▶ _WORK REQUEST_: The listing below should be printed in full and exactly, apart from its images.

▶ _DATA SUPPLIED_:
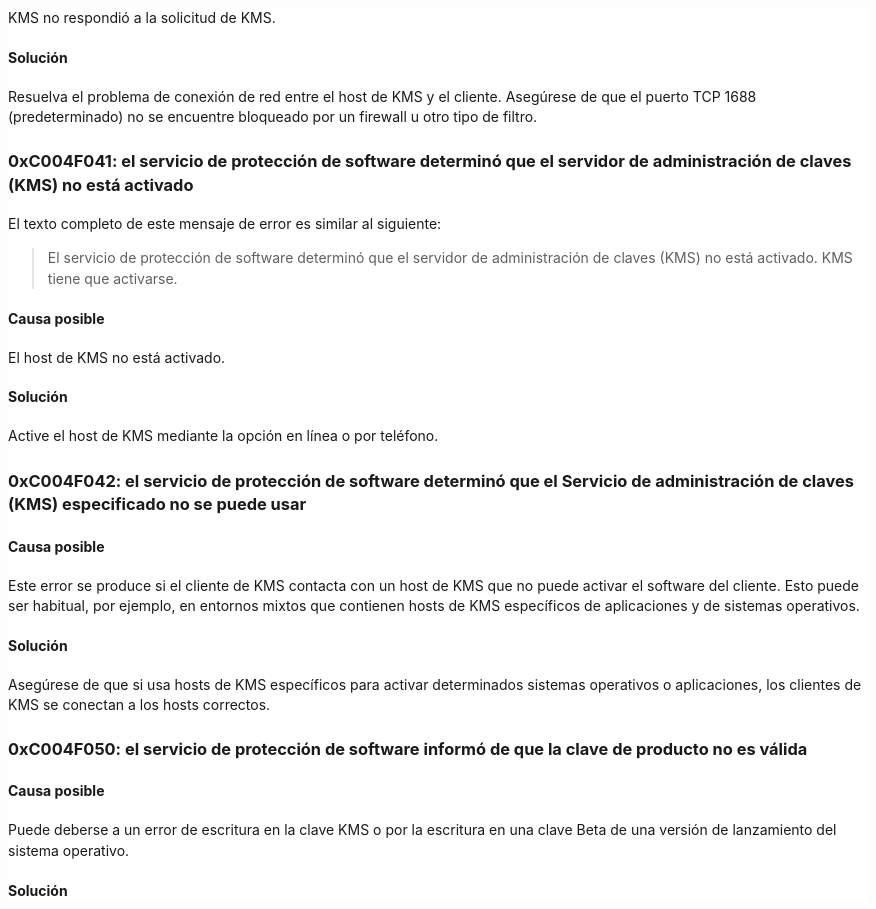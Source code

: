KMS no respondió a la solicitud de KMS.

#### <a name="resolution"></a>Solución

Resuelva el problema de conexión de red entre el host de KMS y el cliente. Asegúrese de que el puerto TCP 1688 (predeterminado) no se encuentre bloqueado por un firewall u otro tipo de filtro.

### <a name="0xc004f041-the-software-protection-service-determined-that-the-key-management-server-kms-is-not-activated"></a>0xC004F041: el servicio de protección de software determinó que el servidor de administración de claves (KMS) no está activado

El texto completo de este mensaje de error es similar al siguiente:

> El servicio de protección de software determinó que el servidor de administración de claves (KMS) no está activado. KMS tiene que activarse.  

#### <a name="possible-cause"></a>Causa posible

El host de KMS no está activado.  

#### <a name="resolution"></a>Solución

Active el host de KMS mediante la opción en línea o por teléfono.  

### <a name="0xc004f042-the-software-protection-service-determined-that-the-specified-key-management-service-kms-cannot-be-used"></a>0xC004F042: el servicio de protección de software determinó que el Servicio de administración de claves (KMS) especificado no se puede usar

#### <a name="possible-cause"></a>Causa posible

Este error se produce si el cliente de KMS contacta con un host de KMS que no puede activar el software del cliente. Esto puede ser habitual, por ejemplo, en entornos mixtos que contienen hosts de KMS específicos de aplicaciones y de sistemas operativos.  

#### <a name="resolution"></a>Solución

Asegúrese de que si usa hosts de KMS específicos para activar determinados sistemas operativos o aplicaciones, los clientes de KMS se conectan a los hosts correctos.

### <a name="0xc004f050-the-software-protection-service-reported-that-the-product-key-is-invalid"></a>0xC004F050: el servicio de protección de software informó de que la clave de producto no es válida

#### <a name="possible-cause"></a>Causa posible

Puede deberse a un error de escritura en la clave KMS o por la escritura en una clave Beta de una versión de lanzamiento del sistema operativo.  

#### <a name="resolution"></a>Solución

▶ _RESPONSE AREA_:
Source code

:KMS no respondió a la solicitud de KMS.

#### <a name="resolution"></a>Solución

Resuelva el problema de conexión de red entre el host de KMS y el cliente. Asegúrese de que el puerto TCP 1688 (predeterminado) no se encuentre bloqueado por un firewall u otro tipo de filtro.

### <a name="0xc004f041-the-software-protection-service-determined-that-the-key-management-server-kms-is-not-activated"></a>0xC004F041: el servicio de protección de software determinó que el servidor de administración de claves (KMS) no está activado

El texto completo de este mensaje de error es similar al siguiente:

> El servicio de protección de software determinó que el servidor de administración de claves (KMS) no está activado. KMS tiene que activarse.  

#### <a name="possible-cause"></a>Causa posible

El host de KMS no está activado.  

#### <a name="resolution"></a>Solución

Active el host de KMS mediante la opción en línea o por teléfono.  

### <a name="0xc004f042-the-software-protection-service-determined-that-the-specified-key-management-service-kms-cannot-be-used"></a>0xC004F042: el servicio de protección de software determinó que el Servicio de administración de claves (KMS) especificado no se puede usar

#### <a name="possible-cause"></a>Causa posible

Este error se produce si el cliente de KMS contacta con un host de KMS que no puede activar el software del cliente. Esto puede ser habitual, por ejemplo, en entornos mixtos que contienen hosts de KMS específicos de aplicaciones y de sistemas operativos.  

#### <a name="resolution"></a>Solución

Asegúrese de que si usa hosts de KMS específicos para activar determinados sistemas operativos o aplicaciones, los clientes de KMS se conectan a los hosts correctos.

### <a name="0xc004f050-the-software-protection-service-reported-that-the-product-key-is-invalid"></a>0xC004F050: el servicio de protección de software informó de que la clave de producto no es válida

#### <a name="possible-cause"></a>Causa posible

Puede deberse a un error de escritura en la clave KMS o por la escritura en una clave Beta de una versión de lanzamiento del sistema operativo.  

#### <a name="resolution"></a>Solución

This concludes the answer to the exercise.